Task input =>
-=-=-=-=-
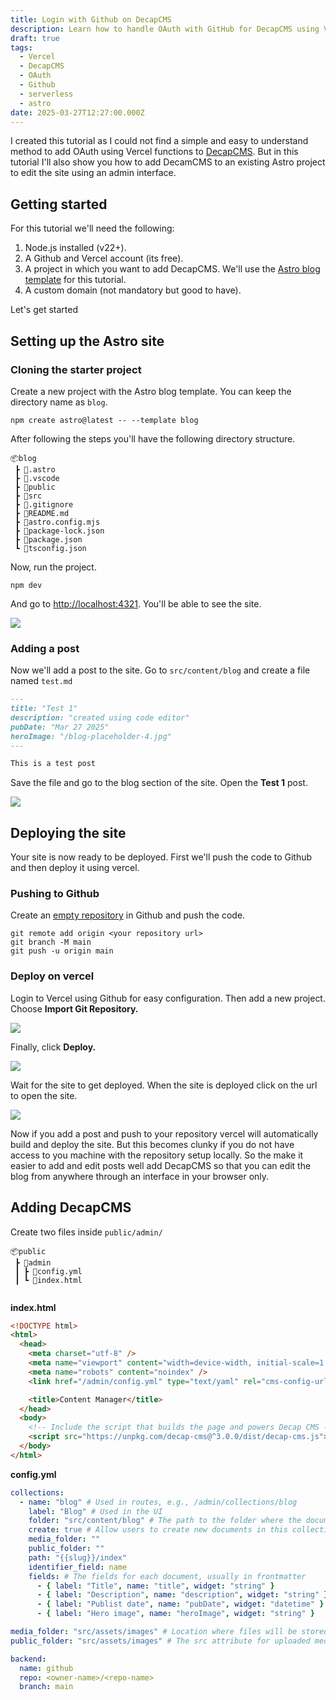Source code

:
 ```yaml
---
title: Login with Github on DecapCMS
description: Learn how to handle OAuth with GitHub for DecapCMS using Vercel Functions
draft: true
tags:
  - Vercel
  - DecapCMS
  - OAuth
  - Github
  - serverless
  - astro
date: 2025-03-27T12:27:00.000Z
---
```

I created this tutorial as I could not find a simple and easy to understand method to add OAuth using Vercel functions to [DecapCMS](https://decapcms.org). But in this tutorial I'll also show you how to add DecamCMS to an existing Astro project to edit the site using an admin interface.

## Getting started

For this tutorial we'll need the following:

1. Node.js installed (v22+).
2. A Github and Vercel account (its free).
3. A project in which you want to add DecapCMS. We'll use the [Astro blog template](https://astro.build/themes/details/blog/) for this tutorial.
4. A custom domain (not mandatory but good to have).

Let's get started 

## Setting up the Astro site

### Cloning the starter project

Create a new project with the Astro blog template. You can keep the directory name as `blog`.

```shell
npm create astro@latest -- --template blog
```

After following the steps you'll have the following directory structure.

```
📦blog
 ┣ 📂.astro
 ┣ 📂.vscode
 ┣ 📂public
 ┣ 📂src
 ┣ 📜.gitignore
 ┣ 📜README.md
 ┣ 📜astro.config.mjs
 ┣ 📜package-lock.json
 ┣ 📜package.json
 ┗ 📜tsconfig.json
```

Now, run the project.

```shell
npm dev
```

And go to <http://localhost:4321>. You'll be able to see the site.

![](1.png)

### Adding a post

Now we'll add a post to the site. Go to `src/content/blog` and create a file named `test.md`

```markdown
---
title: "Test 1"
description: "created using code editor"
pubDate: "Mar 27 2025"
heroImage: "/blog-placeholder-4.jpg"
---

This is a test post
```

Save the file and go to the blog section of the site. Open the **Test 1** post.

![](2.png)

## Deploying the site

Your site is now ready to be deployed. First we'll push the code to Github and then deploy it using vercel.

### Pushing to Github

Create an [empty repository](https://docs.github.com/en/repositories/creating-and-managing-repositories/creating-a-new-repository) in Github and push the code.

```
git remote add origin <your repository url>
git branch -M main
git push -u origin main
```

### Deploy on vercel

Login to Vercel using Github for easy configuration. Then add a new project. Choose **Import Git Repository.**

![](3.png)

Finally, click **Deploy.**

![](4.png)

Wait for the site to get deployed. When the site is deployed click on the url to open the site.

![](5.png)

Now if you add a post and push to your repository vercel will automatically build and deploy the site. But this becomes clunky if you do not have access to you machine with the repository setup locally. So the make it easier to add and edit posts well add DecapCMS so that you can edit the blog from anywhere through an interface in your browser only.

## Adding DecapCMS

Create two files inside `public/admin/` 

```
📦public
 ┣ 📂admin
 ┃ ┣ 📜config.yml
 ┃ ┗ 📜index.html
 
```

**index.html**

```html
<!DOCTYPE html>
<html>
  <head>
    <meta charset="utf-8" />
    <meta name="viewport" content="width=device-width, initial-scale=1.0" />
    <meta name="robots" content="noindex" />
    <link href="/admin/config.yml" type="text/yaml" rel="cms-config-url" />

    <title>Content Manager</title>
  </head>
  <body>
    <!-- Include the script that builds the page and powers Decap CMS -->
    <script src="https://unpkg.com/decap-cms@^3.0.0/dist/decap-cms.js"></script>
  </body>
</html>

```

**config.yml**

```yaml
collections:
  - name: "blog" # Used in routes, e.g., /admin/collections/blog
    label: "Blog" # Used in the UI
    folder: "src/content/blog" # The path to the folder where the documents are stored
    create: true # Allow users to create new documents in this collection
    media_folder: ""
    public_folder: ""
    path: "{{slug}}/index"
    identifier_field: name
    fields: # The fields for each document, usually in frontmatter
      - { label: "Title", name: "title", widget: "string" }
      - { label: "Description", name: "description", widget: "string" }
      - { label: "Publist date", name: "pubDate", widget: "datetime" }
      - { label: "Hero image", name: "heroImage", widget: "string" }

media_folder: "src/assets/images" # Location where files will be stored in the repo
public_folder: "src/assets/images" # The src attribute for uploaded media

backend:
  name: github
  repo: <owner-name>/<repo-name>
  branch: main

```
-=-=-=-=-
Task directions => Count up the lines containing "description" in the listing above, then write that number and stop.

Answer section => 3